The dual-encoder architecture employed by Bi-Unet provides two parallel feature extraction pathways for U-Net networks. Each pathway independently processes the input image, extracting distinct feature sets and computing their differences to generate a difference matrix. This parallel processing approach enables the model to capture more diverse image information, thereby enhancing the diversity of feature extraction. Compared with single-encoder U-Net networks, the dual-encoder architecture facilitates the formation of multiple feature representations during the encoding process. Each encoder branch can learn unique feature maps that are effectively utilized to recover image details and delineate boundaries during decoding. By integrating these diverse feature representations, the model can produce more accurate and detailed segmentation results.
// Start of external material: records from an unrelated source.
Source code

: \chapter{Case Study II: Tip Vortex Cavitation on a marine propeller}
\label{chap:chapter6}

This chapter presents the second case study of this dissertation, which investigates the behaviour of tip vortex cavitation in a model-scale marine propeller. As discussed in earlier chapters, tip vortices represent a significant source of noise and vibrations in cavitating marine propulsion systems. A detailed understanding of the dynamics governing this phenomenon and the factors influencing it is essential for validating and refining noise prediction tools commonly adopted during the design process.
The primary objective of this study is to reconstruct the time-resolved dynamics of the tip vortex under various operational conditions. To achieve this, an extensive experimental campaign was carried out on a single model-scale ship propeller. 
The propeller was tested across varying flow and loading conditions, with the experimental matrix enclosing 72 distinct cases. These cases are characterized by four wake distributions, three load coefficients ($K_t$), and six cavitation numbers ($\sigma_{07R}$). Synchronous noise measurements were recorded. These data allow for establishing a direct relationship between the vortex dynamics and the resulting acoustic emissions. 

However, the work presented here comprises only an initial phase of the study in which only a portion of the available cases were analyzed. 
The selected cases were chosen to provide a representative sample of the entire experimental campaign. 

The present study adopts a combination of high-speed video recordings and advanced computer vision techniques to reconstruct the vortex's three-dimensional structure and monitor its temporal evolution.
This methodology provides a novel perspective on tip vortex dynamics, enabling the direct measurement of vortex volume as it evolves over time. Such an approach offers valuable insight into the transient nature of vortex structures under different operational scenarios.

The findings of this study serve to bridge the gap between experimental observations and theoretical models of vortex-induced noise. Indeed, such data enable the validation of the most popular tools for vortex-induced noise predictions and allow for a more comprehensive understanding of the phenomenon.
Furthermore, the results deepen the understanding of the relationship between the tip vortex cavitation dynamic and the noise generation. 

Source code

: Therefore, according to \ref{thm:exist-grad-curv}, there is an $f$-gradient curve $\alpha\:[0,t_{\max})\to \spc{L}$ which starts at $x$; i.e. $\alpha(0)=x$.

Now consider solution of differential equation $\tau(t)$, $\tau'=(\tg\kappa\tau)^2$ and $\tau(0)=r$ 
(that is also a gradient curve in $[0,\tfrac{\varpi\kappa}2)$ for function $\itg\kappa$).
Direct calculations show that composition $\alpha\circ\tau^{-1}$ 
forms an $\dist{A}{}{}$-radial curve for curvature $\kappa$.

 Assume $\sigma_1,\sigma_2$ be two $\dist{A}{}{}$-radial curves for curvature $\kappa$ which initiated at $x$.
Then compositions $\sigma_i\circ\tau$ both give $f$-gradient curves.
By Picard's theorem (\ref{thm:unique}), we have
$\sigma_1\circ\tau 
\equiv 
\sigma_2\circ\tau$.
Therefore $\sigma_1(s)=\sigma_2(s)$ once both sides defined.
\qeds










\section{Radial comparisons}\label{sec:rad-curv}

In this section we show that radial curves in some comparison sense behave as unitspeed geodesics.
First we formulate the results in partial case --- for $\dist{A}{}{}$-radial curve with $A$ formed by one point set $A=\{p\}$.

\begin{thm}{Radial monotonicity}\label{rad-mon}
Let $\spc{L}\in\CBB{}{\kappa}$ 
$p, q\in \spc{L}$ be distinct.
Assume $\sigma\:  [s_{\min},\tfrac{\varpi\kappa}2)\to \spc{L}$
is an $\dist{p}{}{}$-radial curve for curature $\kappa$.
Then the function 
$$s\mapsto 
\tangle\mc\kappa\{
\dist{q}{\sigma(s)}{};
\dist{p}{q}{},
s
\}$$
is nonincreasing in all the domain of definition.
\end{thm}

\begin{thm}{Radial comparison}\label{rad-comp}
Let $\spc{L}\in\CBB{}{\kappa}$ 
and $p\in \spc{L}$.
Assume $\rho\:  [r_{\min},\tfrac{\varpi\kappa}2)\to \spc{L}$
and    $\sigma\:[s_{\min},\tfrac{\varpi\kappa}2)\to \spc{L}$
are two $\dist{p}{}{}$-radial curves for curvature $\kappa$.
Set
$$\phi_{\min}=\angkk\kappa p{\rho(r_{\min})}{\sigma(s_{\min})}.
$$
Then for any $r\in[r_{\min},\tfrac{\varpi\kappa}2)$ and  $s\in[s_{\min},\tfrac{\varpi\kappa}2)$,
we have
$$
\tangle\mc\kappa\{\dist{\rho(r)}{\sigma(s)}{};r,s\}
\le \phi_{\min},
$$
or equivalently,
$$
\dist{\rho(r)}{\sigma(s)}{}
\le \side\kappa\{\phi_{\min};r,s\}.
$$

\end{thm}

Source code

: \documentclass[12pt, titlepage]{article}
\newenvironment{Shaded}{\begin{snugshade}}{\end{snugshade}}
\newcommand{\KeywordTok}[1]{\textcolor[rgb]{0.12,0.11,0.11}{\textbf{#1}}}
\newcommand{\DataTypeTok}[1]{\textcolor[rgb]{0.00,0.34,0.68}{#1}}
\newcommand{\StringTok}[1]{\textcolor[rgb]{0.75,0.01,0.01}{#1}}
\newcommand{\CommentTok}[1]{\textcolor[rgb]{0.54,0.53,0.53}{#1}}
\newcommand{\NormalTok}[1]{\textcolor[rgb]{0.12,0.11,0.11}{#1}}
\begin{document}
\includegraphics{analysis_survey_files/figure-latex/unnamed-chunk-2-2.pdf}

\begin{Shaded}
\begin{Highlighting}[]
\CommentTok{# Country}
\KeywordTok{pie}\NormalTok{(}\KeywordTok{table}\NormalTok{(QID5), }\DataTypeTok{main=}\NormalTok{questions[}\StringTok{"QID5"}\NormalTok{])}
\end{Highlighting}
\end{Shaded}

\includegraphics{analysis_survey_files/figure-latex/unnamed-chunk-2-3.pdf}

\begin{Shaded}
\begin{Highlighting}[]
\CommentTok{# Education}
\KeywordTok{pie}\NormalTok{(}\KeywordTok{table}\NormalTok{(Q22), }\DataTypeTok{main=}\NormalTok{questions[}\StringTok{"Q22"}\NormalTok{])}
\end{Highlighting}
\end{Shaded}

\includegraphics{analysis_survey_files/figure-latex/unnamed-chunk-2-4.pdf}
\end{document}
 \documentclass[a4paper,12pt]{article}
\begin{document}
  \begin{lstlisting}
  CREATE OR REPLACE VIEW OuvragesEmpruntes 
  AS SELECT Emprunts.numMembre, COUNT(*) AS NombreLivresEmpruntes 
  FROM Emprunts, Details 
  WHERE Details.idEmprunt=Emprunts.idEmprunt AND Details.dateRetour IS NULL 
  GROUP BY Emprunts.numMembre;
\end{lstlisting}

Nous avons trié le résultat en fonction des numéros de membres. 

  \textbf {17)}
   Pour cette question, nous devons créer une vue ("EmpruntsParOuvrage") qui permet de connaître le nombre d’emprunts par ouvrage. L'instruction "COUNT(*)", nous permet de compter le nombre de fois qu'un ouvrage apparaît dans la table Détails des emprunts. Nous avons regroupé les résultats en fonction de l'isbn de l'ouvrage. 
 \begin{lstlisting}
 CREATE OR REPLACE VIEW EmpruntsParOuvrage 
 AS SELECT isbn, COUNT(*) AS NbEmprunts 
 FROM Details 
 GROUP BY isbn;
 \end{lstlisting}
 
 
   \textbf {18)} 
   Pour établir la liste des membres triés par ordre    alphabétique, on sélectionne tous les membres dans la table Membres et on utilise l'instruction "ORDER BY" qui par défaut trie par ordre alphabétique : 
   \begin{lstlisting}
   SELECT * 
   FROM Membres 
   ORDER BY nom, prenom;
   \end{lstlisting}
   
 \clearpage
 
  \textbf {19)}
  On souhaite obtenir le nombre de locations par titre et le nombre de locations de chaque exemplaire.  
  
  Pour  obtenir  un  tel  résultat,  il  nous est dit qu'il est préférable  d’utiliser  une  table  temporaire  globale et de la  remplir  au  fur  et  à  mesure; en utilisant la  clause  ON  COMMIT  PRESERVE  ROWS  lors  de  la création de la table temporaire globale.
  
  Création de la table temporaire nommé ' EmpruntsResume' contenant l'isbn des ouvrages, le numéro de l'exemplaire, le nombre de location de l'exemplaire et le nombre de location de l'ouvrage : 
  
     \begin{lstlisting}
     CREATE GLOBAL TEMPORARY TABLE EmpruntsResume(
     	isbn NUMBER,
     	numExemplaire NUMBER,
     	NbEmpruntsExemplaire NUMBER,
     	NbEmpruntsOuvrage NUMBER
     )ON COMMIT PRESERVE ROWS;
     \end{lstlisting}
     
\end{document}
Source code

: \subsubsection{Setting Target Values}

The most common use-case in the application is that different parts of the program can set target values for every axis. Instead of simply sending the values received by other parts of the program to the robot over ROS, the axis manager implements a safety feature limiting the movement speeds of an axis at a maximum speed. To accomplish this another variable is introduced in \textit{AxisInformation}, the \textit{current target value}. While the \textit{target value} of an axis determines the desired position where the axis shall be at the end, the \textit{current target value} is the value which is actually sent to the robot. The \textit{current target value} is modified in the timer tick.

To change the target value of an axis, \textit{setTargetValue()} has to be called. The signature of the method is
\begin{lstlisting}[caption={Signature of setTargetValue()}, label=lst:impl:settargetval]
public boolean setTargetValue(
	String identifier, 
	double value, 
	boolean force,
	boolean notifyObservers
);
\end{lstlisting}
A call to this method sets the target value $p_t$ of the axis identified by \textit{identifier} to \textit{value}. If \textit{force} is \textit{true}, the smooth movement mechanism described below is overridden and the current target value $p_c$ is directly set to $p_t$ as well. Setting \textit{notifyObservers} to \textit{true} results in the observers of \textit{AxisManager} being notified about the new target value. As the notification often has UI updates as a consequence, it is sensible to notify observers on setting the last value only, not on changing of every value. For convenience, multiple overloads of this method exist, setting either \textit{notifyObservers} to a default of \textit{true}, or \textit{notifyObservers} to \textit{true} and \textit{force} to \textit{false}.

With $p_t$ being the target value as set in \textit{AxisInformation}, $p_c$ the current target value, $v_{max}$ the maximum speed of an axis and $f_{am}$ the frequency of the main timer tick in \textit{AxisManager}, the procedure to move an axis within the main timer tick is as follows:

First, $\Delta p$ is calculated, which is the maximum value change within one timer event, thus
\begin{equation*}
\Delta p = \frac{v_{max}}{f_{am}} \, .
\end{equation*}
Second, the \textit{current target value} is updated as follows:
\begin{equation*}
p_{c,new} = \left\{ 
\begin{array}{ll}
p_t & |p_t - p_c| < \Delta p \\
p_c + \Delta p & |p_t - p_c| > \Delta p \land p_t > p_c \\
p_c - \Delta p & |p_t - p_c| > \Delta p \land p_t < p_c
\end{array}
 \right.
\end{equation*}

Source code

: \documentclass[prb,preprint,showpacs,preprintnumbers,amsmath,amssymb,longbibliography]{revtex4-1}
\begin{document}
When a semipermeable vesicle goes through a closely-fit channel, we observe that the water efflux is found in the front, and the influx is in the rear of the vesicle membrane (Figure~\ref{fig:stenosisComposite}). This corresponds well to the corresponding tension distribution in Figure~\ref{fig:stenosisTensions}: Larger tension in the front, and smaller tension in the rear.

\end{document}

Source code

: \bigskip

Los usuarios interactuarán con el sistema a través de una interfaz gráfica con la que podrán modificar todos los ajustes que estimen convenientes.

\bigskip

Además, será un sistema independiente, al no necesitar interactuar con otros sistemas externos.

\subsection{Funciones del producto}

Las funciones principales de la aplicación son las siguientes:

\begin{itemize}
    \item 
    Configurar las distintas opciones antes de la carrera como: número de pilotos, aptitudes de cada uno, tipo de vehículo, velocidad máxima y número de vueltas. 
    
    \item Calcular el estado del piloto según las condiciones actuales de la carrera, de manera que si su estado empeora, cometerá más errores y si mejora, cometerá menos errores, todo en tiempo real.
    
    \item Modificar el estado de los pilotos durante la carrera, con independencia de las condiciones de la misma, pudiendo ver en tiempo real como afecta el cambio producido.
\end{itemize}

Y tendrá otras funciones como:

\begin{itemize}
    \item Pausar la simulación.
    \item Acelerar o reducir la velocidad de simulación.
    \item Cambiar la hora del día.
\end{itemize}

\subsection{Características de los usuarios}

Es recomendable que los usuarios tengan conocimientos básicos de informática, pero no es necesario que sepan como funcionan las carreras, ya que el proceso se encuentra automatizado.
Additionally, the introduction of the dual-encoder structure enhances the model’s generalization capability. Since the two encoder branches extract features independently, which are subsequently fused and leveraged in later network layers, the model demonstrates improved adaptability to various types of images and segmentation tasks. Consequently, this design allows the model to perform robustly even when processing unseen images.

As shown in Table 3, the application of the dual-encoder model resulted in significant improvements in the OSCD dataset, with precision_change, recall_change, precision_no_change, F1_score, and Kappa increasing by 8.61%, 31.52%, 1.55%, 19.77%, and 20.05%, respectively. On the CD_Data_GZ dataset, these metrics improved by 1.55%, 3.16%, 0.38%, 2.4%, and 3.38%, respectively. These enhancements can be attributed to the diverse feature representations generated by the dual-encoder, leading to more accurate and detailed segmentation results. In urban change detection tasks, the unchanged areas typically constitute a larger proportion compared to changed areas, potentially causing an imbalance between positive and negative samples. The introduction of dual encoders may have exacerbated this imbalance by extracting features from multiple dimensions, thereby focusing more on changed regions and less on unchanged regions. Consequently, the recall_no_change metric decreased by 1.39%.

Table 3 Evaluation results of architectures with dual-encoder and single-encoder.

Evaluation of the dense block

In this section, we investigate the impact of the modified Dense Block that facilitates feature reuse by establishing connections between the feature maps across network layers. A comparative analysis of our approach, with and without a Dense Block, is presented in Table 4. After incorporating the modified Dense Block into the model architecture, the precision_change, recall_change, precision_no change, F1_score, and Kappa coefficient of the OSCD were improved by 2.88%, 20.61%, 1.02%, 10.87%, and 10.36%, respectively. On the CD_Data_GZ dataset, the precision_change, F1_score, and Kappa coefficient were improved by 15.53%, 14.64%, and 12.59%. The Dense Block leverages feature multiplexing and gradient flow to enhance the network’s ability to learn feature representations in change detection tasks more effectively. This improvement allows the model to identify areas of change more accurately, thereby enhancing precision. Simultaneously, the densely connected design enables the network to capture change information more comprehensively, reducing the likelihood of missed detections. Consequently, both precision and recall are improved, leading to a higher F1_score. The Dense Block thus improves the model’s performance in classification tasks by refining feature representation and gradient flow, which enhances the accuracy of identifying changed and unchanged areas. However, it should be noted that the use of Dense Blocks also increased FPs, resulting in a slight reduction in recall_no_change by 1.1% for OSCD. On the CD_Data_GZ dataset, recall_change, precision_no_change, and recall_no_change decreased by 2.17%, 3.42%, and 1.11%, respectively.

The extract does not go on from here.